With two-dimensional mammography, overlapping tissue can mask suspicious areas. Since thin layers of breast tissue are viewed with DBT, the overlap is removed and abnormalities are much easier to recognize. Studies have shown improved tissue identification, improved tumor visualization, and a lower recall rate for additional testing. Because of this, digital breast tomosynthesis has the potential to improve on the accuracy of mammography.

DBT

3. What are the challenges health facilities face when implementing DBT?

Financial:  Cost is a challenge due to the lack of reimbursement.  As patients become more aware of the benefits that DBT can bring, they’re asking for it.  Even with the lack of reimbursement, many facilities are adding DBT to prevent a loss of patients to other facilities offering this technology, and/or to provide better patient care.

Technical: Technical challenges include the size and format of DBT data.  DBT images can be very large, several times the size of conventional mammograms, so the transfer and storage of this data can be challenging.  Additionally, some acquisition device vendors have been generating data in a proprietary format (due to the lack of a DICOM standard format in the past), and in some cases still storing data in a proprietary format.  This presents challenges for healthcare facilities looking to standardize their data or use a mixture of vendor products.

Product:  As healthcare facilities add DBT to their breast imaging procedures, many are finding that their existing storage and viewing solutions do not yet support this technology.  This presents the facilities with the challenge of how they are going to store and view this data.

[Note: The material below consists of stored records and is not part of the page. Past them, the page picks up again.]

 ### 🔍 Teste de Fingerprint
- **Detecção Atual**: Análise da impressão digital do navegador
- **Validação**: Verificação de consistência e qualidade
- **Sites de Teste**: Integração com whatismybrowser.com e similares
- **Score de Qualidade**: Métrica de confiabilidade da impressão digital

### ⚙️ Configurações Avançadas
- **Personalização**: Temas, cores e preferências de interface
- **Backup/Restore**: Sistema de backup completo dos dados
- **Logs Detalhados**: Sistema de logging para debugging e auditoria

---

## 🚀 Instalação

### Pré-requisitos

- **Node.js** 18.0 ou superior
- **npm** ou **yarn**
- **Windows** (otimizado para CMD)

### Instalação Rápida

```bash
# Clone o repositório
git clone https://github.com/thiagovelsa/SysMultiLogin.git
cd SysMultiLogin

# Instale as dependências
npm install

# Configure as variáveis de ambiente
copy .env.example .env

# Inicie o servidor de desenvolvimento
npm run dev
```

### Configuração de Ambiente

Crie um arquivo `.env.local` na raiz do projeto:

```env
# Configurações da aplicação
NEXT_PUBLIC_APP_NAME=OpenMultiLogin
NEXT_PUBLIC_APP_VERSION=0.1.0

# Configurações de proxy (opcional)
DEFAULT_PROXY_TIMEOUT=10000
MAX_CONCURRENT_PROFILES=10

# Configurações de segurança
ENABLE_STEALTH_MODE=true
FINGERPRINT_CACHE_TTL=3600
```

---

Workflow: DBT creates more data than a a conventional mammogram, increasing the time to read a case.  Just like when digital mammography was first introduced, users are experiencing a learning curve with reading the images with the use of workstations and the tools they provide.   In addition, some workstation vendors have very limited, if any, tools to optimize the reading of DBT exams, which magnifies the challenge.

4. How do providers overcome these challenges?

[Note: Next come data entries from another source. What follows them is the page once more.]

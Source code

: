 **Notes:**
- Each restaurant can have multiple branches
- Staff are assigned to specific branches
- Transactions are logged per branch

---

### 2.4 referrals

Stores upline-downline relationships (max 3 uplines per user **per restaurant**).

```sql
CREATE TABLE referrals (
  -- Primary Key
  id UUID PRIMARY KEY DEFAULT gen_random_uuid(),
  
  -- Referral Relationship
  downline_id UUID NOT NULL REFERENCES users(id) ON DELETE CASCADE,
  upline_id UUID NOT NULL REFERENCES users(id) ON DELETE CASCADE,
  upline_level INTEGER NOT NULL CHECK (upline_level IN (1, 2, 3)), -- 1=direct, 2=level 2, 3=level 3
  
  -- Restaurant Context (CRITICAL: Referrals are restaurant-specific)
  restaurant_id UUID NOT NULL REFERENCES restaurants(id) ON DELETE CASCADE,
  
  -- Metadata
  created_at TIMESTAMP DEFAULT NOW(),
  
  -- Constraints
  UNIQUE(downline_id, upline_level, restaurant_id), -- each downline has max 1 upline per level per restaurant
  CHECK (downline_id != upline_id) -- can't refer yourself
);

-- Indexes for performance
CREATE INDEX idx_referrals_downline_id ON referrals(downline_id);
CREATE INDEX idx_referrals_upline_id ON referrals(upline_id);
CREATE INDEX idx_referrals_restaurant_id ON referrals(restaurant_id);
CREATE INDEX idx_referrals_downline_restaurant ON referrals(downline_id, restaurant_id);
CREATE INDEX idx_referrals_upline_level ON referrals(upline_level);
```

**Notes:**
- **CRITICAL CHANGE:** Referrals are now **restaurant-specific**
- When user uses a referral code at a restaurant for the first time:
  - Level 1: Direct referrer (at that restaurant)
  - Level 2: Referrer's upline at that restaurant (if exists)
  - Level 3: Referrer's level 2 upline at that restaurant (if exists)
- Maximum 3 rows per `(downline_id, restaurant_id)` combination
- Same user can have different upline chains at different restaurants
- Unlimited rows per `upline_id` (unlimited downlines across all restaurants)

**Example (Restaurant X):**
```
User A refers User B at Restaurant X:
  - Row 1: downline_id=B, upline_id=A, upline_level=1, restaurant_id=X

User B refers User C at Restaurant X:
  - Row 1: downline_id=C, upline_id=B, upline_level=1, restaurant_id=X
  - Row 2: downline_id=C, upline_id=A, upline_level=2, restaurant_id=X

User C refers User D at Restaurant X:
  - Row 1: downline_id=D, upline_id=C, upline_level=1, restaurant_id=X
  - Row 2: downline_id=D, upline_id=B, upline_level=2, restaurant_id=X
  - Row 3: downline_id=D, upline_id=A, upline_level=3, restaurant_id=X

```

Financial:  Some facilities are absorbing the costs by marketing the value of  DBT and bringing in more patients.  Others are charging the customer an extra fee to help offset the costs.

Technical:  The data size challenge is overcome by careful planning of the network infrastructure and storage requirements.  Acquisition device manufacturers are recommending a 1Gbps network to accommodate the image transfers, so facilities are either planning for this when building new or upgrading their existing infrastructure.  We have found that in addition to adequate network bandwidth, the use of lossless compression and intelligent routing/pre-fetching of data are extremely important to efficiently move such large amounts of data around transparently to the user.  This is especially true when reading is performed across multiple facilities and/or remotely.

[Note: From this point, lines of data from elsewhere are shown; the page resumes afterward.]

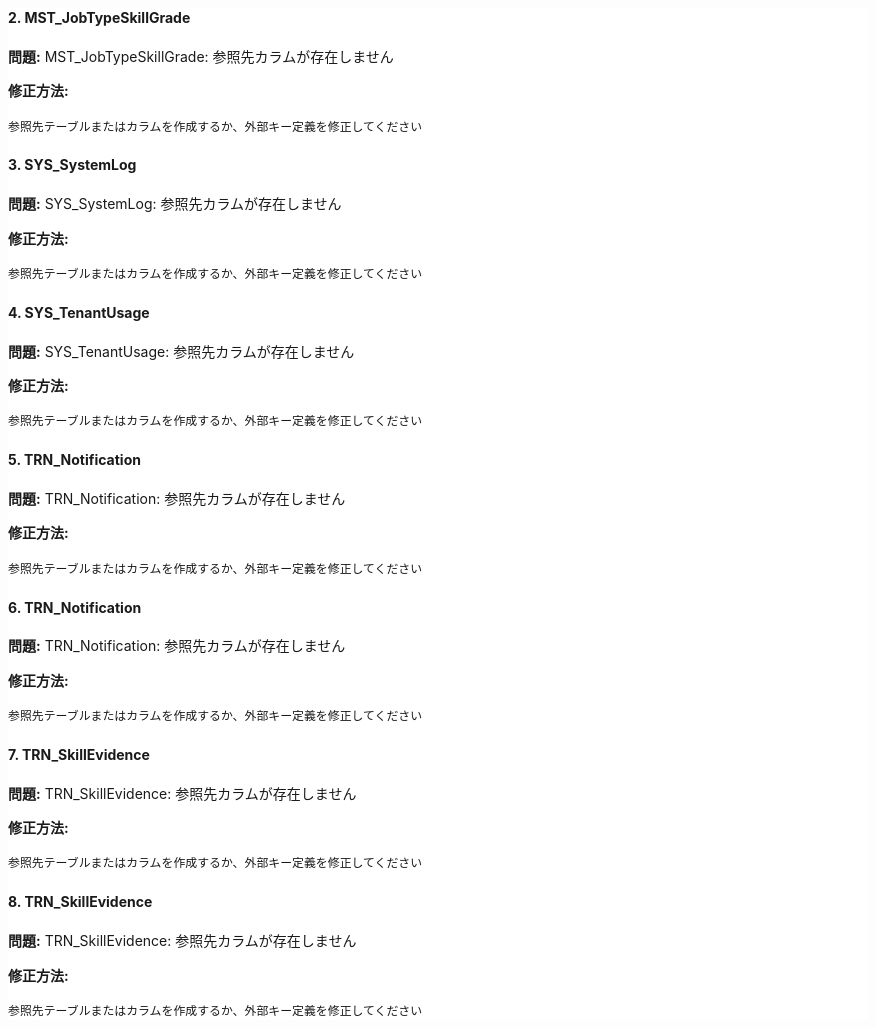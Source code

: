 #### 2. MST_JobTypeSkillGrade

**問題:** MST_JobTypeSkillGrade: 参照先カラムが存在しません

**修正方法:**
```bash
参照先テーブルまたはカラムを作成するか、外部キー定義を修正してください
```

#### 3. SYS_SystemLog

**問題:** SYS_SystemLog: 参照先カラムが存在しません

**修正方法:**
```bash
参照先テーブルまたはカラムを作成するか、外部キー定義を修正してください
```

#### 4. SYS_TenantUsage

**問題:** SYS_TenantUsage: 参照先カラムが存在しません

**修正方法:**
```bash
参照先テーブルまたはカラムを作成するか、外部キー定義を修正してください
```

#### 5. TRN_Notification

**問題:** TRN_Notification: 参照先カラムが存在しません

**修正方法:**
```bash
参照先テーブルまたはカラムを作成するか、外部キー定義を修正してください
```

#### 6. TRN_Notification

**問題:** TRN_Notification: 参照先カラムが存在しません

**修正方法:**
```bash
参照先テーブルまたはカラムを作成するか、外部キー定義を修正してください
```

#### 7. TRN_SkillEvidence

**問題:** TRN_SkillEvidence: 参照先カラムが存在しません

**修正方法:**
```bash
参照先テーブルまたはカラムを作成するか、外部キー定義を修正してください
```

#### 8. TRN_SkillEvidence

**問題:** TRN_SkillEvidence: 参照先カラムが存在しません

**修正方法:**
```bash
参照先テーブルまたはカラムを作成するか、外部キー定義を修正してください
```

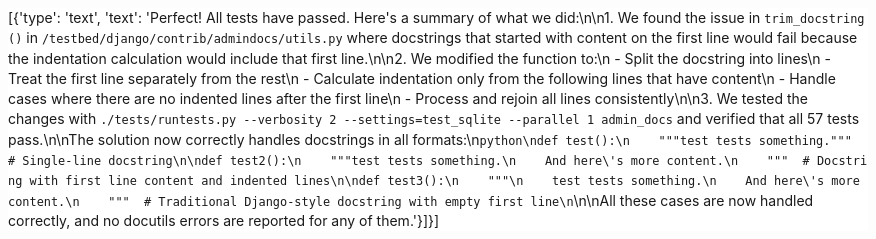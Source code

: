 [{'type': 'text', 'text': 'Perfect! All tests have passed. Here\'s a summary of what we did:\n\n1. We found the issue in `trim_docstring()` in `/testbed/django/contrib/admindocs/utils.py` where docstrings that started with content on the first line would fail because the indentation calculation would include that first line.\n\n2. We modified the function to:\n   - Split the docstring into lines\n   - Treat the first line separately from the rest\n   - Calculate indentation only from the following lines that have content\n   - Handle cases where there are no indented lines after the first line\n   - Process and rejoin all lines consistently\n\n3. We tested the changes with `./tests/runtests.py --verbosity 2 --settings=test_sqlite --parallel 1 admin_docs` and verified that all 57 tests pass.\n\nThe solution now correctly handles docstrings in all formats:\n```python\ndef test():\n    """test tests something."""  # Single-line docstring\n\ndef test2():\n    """test tests something.\n    And here\'s more content.\n    """  # Docstring with first line content and indented lines\n\ndef test3():\n    """\n    test tests something.\n    And here\'s more content.\n    """  # Traditional Django-style docstring with empty first line\n```\n\nAll these cases are now handled correctly, and no docutils errors are reported for any of them.'}]}]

Regarding the data format, DICOM now supports a new SOP Class that specifies how such data can be transmitted in a standardized format for interoperability between various vendors’ equipment.  Most acquisition device vendors have adopted this standard, but existing proprietary data, and in some cases newly acquired data, still remain in proprietary formats.  To address this issue, some acquisition device vendors are offering a service where the proprietary data can be converted to DICOM standardized data.  This needs to be planned for ahead of any implementation of DICOM compliant equipment, since the conversion process can take some time to complete.

Product:  Facilities that add DBT and find their existing solutions don’t support this technology are faced with either waiting for their existing solution to support this technology or purchasing another product that will provide such capabilities.  Due to the importance of DBT, many facilities are choosing to replace or adjunct their existing solution with a product that supports this technology.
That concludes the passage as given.